Friday, March 5, 2021

It's easy if you try

On Tuesday, Dolly Parton received the first dose of the Moderna vaccine. This seems only right and fair, since last year she quietly donated $1M to Vanderbilt University researchers who developed this vaccine. Parton released a video of the process and urged everyone to also get vaccinated.

She is such a mensch.

In her honor, then, today’s earworm is Dolly Parton singing John Lennon’s “Imagine”. 


 

 

Thursday, March 4, 2021

A dude's gotta do

I’m beginning to wonder if I have lived too long. “Dude Wipes” is apparently a thing:

I mean, is there some reason why dudes need their own wipes? How are flushable wipes better than toilet paper? If you’re concerned about consumption of TP, install a bidet, no? And, again, if you're concerned about the environment, what are the individual wipes wrapped in? Do you not care about all that plastic?
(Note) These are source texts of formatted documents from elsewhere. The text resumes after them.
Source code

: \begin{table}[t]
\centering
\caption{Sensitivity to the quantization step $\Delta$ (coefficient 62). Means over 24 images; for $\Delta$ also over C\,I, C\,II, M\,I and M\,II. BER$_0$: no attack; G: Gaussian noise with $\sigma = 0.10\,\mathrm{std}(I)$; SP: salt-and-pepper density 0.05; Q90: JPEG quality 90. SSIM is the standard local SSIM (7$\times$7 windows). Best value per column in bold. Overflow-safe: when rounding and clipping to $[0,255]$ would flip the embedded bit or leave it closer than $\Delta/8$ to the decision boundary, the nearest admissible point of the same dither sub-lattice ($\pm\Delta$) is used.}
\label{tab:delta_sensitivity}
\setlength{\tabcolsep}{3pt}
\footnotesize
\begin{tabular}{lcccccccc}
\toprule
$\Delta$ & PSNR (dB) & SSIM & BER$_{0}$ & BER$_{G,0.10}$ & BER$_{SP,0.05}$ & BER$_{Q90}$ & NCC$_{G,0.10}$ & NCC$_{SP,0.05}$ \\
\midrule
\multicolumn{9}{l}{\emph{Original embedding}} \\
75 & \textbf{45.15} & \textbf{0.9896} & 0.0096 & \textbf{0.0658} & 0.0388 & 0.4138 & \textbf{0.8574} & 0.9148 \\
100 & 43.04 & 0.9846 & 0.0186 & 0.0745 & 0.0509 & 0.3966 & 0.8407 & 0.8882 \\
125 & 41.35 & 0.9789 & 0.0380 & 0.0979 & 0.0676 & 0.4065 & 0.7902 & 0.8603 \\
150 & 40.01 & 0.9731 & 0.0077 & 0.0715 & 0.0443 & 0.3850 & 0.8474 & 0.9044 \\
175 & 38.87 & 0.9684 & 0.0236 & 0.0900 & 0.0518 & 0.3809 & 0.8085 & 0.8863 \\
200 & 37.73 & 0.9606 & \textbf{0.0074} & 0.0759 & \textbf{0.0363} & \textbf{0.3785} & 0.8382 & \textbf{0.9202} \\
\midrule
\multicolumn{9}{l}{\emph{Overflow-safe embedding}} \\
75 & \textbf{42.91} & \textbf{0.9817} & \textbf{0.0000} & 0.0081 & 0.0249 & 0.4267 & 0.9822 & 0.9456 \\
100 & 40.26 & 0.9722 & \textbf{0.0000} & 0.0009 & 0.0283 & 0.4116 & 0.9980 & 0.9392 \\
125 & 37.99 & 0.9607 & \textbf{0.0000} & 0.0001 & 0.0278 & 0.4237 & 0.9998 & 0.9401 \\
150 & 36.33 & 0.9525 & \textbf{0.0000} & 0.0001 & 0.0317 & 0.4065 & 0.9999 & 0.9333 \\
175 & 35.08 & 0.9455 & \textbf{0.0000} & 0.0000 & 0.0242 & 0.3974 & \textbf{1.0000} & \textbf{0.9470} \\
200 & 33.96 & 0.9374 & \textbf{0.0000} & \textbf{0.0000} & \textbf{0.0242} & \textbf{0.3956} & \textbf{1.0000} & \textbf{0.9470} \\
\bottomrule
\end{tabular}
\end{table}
Where would a dude carry his pack of wipes if he is in fact “on-the-go”? In his dude-bag?

Evidently I’m not the only one with questions. Here’s what Google served up when I searched on them:


 

Wednesday, March 3, 2021

People and places

This now being March, I’m hoping winter is behind us. But I haven’t used up all my photos of the Snows of February. So here are a few.

I shot this sequence of snow folk about three or four days after the event, so they look like they’ve been through hard times.




Nearby, there were the remnants of a snow fort, which was more metaphoric than defensible.


Back in the ‘hood, there were like-minded people who built a wall in front of their house.




Complete with portholes/arrowslits.
 



 


Tuesday, March 2, 2021

Openings

There’s an old joke—and do not report me to PETA—about a farmer who buys a mule from a neighbor. The mule has a rep for being able to pull a plough all day long. But the farmer discovers it won’t move. So, naturally, he drags the mule’s former owner over and starts ranting.

“I bought this mule because he was supposed to be a puller. ‘Never stops,’ you said. ‘Pulls all day long.’ Well, this SOB won’t move. Not one bit. You sold me a slug. I want my money back and you take back this worthless animal.” And like that.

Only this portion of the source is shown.